We've talked a good amount on this blog about the value of hyper-local and niche content in the media.  Mark Glaser from PBS Mediashift had a great post a couple of days ago talking about the value and difficulty of getting locally-based sites maintained by citizen journalists off the ground.  It definitely is not easy to get sites like these off the ground, as Mark notes that "journalism is hard work".  While the concept of having local citizens gather around a central online location to exchange locally-based news, events, comments, and opinions sounds like a great idea, many have tried this tactic and failed (Glaser refers to a couple of these sites in his post).  This got me thinking more about the role newspapers play in providing localized content.  Why reinvent the wheel?  Newspaper websites already have a few things that these new hyper local sites don't necessarily have: an audience and a platform.   This is part of the reason I believe that newspaper websites would be well-served to offer more localized content online.  Citizens can get national news anywhere.  They can only get local news from their local papers. 

PaidContent.org notes that localizing print content can be costly, and I believe it can be controversial, as well.  For example, a few weeks ago, I spent some time with some friends from Maine who were discussing the fact that a story about a mouse that stole an old man's dentures made the front page of the local paper.  While many people (reflected in the article's comments) thought that the story was a relief from the more typical depressing and nationally-focused headlines, others were upset by the fact that much "more important" things were going on in the world and the paper's editors decided to write about a denture-stealing-mouse.  

In contrast to the problems caused by localizing print content, localizing online content is easier and less expensive:

"Hyperlocal sites stand a greater chance of success because they are much less expensive to produce and can be even more local than print editions. " (via PaidContent.org)

With this in mind, maybe the Tampa Tribune is moving in the right direction with its newly announced focus on providing readers with local content.  Of course, no one likes to see people lose their jobs (The Tribune cut 70 jobs from its force in order to make allowances for the new strategy), but I think that the people of the Tampa area will get a great new resource as a result.  PaidContent.org reported that Tampa Bay Online (TBO) will launch 15 hyper-local websites in an effort to become a leader in localized news.   

Here are a few excerpts from the announcement via TBO :

"We know from research that our readers want news that is hyperlocal and useful to their daily lives,” Denise Palmer, president and publisher of the Tribune, said Tuesday. “We plan to provide more focused products to better serve changing reader and advertiser needs. At the same time, we will accelerate efforts to operate more efficiently.”

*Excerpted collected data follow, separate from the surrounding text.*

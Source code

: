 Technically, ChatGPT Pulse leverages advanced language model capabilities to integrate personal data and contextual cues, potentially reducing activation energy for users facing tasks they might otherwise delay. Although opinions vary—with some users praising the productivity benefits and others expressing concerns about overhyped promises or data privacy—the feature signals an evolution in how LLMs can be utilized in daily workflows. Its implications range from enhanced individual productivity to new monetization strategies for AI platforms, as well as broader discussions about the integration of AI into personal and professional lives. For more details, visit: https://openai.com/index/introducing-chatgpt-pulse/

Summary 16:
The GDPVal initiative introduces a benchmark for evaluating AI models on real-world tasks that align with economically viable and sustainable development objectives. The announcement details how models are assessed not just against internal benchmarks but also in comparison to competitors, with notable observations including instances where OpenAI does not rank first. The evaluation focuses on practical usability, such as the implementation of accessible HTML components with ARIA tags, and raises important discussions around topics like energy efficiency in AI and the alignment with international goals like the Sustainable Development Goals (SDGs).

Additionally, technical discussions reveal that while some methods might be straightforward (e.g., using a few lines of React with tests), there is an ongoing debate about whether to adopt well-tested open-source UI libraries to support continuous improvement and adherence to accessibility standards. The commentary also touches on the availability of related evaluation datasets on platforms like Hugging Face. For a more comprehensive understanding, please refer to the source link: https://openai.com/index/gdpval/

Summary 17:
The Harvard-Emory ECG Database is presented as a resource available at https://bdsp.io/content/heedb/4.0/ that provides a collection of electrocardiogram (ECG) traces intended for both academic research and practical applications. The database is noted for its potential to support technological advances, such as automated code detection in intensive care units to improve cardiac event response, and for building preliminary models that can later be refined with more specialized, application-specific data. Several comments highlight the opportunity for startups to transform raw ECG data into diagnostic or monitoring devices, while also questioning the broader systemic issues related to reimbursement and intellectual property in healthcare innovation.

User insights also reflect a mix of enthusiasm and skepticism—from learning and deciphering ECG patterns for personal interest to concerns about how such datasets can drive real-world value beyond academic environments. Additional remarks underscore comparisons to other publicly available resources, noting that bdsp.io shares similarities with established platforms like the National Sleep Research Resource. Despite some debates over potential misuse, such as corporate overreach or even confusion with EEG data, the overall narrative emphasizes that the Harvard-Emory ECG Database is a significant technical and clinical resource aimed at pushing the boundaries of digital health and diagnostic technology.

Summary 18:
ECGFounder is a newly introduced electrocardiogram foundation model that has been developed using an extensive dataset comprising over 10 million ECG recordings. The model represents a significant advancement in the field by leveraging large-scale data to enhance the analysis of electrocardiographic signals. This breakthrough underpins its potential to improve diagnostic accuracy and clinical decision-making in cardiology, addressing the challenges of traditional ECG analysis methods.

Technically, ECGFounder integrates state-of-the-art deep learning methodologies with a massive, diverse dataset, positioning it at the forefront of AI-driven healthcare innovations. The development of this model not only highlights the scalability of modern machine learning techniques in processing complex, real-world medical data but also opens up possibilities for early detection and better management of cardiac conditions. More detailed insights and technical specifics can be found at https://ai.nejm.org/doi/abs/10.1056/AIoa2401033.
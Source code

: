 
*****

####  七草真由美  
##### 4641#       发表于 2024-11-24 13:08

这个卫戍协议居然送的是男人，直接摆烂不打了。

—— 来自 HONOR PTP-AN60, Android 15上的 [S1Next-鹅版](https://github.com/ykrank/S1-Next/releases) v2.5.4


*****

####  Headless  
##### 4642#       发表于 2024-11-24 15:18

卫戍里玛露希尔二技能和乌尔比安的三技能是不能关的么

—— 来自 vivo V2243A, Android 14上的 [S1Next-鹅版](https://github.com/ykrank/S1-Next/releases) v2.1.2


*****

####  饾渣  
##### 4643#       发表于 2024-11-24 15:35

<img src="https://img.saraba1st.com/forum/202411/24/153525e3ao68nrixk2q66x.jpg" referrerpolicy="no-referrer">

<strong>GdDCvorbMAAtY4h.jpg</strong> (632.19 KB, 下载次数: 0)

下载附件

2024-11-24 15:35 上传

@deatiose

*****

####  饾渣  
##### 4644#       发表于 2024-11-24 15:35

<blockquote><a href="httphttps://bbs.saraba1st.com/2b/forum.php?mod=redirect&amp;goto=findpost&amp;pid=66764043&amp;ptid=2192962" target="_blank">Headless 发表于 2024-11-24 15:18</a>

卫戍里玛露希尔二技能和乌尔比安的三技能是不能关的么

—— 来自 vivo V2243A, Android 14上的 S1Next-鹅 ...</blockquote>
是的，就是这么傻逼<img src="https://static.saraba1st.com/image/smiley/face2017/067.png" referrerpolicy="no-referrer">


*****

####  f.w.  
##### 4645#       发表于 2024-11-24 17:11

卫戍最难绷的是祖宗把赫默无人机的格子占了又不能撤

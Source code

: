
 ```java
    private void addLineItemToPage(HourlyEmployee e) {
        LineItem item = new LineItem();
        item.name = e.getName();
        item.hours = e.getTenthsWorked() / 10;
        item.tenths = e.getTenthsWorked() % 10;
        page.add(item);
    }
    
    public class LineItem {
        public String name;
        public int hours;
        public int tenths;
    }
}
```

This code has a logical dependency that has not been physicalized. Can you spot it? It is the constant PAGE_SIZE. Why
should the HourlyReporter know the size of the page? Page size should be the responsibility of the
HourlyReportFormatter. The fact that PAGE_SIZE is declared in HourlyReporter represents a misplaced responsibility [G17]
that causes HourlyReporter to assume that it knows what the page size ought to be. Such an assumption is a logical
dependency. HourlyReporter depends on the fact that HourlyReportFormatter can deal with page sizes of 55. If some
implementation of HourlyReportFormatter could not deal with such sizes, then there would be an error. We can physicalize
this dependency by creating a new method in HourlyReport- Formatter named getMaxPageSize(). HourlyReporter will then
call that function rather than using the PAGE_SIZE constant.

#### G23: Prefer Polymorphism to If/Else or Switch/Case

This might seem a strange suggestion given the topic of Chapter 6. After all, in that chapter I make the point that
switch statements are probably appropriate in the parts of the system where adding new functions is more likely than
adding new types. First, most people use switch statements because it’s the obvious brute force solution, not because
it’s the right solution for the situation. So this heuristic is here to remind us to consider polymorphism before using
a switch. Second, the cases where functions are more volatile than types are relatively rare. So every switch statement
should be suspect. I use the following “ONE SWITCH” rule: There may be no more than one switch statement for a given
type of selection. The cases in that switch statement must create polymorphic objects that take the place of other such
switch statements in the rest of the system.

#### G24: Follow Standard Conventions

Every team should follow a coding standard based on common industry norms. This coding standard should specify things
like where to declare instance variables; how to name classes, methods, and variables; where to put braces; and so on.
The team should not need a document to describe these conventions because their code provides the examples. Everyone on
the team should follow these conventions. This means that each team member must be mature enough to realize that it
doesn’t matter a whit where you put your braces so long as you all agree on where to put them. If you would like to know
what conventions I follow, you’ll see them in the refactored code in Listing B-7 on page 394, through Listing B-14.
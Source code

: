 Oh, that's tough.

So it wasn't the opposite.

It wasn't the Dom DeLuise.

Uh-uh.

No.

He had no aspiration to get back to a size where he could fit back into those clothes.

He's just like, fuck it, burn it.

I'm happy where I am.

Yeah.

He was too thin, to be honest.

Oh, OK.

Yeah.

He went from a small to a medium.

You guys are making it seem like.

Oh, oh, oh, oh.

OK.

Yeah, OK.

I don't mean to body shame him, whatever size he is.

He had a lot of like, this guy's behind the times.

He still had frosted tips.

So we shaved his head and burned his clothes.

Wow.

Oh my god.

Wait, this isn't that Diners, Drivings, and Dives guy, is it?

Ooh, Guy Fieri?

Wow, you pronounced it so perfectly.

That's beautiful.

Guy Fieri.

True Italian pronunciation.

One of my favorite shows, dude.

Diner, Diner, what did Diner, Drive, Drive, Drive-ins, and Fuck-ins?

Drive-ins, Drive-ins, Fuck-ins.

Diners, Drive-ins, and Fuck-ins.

"The Tribune also will redirect many newsroom employees to focus more time on delivering news and other content to the paper’s online partner, TBO.com, as part of a continuing evolution, “to take those walls down,”…

In addition to refocusing efforts online, The Tampa Tribune is changing some of its distribution strategies and making the paper physically smaller, in reaction to the current transition in the newspaper industry.  While this may sound ominous to some, I think it is refreshing.  It seems like this Tampa publication is willing to step out of the traditional newspaper format in search of something better.

TBO has launched a few of these hyperlocal sites already: Brandon News, Suncoast News-Pasco, and Suncoast News-Pinellas.  While these sites leave  something to be desired, the framework is there for valuable local and community features, as users can comment on articles, read about local events, discuss issues in forums, and submit user-generated photos.  TBO could take things a step further by offering community or journalist blogs, but these local sites are definitely a great start.

I really think that the concept of creating hyperlocal sites through the newspaper will be an advantage both for the Tampa Tribune and the newspaper readers of that region.  The people will get more of the news that they want the most, and the paper will be able to expand its services without taking on a additional financial or workforce burdens. More papers should take advantage of their already-established online readership and platforms to provide localized and niche content.